Friday, February 27, 2009

Los Barrenderos

I have something good to say about Tegucigalpa *gasp*!

I have started to notice more and more street sweepers, or barrenderos, in this city. And they are doing a fantastic job. Yesterday, for an entire block on the Blvd. Morazan I only saw one water bottle. I've also noticed workers planting more trees/plants and watering the grass in the parks/medians.

They have a not-so-glamorous job, but are doing really great at it. And I'm impressed. Kudos to the barrenderos and whoever is running for re-election and therefore putting more on the streets. ;) (There are over 700 of these workers cleaning our streets everyday. Photo above is from this article at

If you live here/come here often, you have probably seen this park and monument. It's located on the Blv. Suyapa next to Burger King and across from the Clarion. It turns out it was erected in honor of a previous mayor that started this street sweeping initiative. His name was Cesar Castellanos and was affectionately referred to as El Gordito. He was so loved by all of the people in the capital, that they pleaded with him to run for president. Just a few months after he announced his intent to run, he was killed in a helicopter crash. I think he would be proud if he were here to see the improvements. :)
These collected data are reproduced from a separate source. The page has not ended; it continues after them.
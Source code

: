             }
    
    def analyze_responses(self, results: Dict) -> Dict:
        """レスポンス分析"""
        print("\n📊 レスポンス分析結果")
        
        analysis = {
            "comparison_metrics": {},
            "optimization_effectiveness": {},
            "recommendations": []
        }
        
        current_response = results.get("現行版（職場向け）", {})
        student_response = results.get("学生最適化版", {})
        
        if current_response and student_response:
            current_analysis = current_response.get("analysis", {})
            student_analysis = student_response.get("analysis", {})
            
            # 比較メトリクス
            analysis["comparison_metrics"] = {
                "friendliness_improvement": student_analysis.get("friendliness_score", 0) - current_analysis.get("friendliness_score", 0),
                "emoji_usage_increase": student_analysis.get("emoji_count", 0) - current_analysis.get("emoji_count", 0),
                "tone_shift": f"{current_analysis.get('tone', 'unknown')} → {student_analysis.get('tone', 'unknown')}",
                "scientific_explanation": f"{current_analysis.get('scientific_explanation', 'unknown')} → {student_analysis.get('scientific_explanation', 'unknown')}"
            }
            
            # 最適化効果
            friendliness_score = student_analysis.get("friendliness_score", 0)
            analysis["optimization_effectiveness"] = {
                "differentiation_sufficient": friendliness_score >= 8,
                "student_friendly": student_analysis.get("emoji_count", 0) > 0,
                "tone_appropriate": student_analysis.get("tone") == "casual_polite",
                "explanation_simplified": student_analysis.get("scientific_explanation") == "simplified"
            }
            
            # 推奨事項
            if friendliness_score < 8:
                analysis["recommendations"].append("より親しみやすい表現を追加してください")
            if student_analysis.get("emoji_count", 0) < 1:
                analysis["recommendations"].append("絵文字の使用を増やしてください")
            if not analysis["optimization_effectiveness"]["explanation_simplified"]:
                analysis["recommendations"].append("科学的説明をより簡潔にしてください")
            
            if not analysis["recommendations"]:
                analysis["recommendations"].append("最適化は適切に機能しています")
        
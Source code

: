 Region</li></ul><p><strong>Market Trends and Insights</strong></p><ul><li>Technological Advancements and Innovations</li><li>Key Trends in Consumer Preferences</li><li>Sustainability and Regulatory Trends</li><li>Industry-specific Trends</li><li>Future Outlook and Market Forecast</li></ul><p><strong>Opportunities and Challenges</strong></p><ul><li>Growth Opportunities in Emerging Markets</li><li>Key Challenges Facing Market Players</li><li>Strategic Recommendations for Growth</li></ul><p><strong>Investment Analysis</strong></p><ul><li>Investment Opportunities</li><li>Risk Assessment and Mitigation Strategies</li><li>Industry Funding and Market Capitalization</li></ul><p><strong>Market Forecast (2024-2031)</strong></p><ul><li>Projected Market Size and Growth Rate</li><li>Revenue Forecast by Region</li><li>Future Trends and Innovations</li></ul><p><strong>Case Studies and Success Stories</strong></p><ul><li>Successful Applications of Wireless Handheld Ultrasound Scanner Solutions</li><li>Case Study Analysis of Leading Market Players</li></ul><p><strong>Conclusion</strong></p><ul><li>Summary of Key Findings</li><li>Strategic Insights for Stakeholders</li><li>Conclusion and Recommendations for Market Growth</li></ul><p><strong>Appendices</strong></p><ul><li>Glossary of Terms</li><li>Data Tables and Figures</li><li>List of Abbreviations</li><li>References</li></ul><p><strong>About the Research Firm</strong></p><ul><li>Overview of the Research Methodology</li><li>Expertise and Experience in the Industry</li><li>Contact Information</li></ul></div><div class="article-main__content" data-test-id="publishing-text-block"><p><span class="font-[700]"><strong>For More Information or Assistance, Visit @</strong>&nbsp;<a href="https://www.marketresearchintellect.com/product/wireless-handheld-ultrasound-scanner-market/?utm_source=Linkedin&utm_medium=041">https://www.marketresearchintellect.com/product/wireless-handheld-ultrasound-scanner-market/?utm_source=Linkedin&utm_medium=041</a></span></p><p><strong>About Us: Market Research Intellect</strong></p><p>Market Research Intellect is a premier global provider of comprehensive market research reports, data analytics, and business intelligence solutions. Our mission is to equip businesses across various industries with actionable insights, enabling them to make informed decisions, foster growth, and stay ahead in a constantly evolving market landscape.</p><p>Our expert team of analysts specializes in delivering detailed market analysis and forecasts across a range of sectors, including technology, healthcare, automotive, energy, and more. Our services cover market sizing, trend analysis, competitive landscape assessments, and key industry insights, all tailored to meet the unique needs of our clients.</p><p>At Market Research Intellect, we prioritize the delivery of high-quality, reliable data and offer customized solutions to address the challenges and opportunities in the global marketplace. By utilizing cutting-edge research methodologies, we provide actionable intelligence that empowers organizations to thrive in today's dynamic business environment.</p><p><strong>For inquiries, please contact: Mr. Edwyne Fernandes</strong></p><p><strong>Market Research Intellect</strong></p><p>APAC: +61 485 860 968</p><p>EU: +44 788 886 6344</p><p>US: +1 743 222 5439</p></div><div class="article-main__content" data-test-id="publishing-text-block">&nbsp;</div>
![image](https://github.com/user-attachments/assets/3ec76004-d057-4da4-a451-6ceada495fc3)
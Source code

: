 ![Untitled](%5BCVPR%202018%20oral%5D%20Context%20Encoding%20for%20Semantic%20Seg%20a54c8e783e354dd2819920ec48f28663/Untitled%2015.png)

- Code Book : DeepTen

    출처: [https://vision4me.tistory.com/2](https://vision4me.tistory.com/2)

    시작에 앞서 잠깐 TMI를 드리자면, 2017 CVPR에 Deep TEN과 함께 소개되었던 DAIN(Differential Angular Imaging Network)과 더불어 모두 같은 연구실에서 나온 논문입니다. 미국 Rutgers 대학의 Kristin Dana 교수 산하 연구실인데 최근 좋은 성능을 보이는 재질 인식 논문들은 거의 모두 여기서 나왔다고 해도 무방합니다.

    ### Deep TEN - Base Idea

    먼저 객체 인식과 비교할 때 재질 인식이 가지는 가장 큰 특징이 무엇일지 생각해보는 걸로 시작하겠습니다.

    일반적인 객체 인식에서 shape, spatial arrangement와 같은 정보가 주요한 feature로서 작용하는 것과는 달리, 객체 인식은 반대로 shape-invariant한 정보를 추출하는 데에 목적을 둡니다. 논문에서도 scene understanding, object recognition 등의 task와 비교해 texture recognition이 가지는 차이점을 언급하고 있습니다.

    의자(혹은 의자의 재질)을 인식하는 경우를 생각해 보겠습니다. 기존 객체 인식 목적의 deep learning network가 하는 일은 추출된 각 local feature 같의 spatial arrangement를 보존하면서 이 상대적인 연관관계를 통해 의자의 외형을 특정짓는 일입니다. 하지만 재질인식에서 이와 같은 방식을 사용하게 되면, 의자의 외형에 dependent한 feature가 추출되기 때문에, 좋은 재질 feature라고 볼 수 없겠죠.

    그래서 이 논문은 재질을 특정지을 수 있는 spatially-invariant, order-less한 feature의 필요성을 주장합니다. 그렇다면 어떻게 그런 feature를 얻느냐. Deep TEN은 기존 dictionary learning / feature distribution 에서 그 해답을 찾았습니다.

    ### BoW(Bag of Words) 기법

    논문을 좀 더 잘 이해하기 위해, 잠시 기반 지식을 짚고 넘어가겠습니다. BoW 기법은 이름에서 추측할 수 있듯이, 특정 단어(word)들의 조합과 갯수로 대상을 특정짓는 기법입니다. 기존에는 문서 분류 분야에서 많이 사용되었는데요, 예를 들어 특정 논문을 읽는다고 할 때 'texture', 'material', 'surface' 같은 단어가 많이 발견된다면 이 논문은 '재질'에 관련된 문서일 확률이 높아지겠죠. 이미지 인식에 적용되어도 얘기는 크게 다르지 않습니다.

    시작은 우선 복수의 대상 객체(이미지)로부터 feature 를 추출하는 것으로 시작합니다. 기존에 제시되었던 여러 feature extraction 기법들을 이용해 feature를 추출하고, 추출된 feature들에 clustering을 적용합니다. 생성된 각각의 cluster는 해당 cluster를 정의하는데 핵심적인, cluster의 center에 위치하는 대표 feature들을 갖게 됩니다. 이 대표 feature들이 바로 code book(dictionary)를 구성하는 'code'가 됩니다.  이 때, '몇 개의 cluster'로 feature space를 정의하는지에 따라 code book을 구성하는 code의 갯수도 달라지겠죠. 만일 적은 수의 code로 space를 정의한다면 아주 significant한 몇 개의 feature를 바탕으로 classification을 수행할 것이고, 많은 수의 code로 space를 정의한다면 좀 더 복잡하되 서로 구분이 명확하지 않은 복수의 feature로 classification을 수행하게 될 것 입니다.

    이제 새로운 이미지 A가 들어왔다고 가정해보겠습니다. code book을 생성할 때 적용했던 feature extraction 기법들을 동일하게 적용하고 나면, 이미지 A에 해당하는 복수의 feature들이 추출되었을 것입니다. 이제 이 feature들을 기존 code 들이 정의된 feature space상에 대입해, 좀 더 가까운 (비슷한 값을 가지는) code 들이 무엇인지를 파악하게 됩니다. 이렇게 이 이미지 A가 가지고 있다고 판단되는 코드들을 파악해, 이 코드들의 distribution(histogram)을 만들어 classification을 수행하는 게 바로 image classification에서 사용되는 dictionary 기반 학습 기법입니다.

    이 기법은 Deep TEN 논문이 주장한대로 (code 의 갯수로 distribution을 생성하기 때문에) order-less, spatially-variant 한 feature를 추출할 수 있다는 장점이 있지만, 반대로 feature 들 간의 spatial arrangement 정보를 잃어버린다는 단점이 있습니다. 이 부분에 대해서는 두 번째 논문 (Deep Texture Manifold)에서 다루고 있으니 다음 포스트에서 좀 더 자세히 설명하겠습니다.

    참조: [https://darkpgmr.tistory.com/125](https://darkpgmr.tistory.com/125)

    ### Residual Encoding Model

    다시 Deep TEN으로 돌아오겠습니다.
So that's who started the street sweepers, and we have him to thank for our *almost* litter-free streets today. As Paul Harvey would say, and now you know...the rest of the story.

Thursday, February 26, 2009

25 random facts about me

Everyone has been passing this around on Facebook. I liked writing it so much that I thought I would post a new one for my blogging friends. If you have a blog, you should post one with your own answers too. :)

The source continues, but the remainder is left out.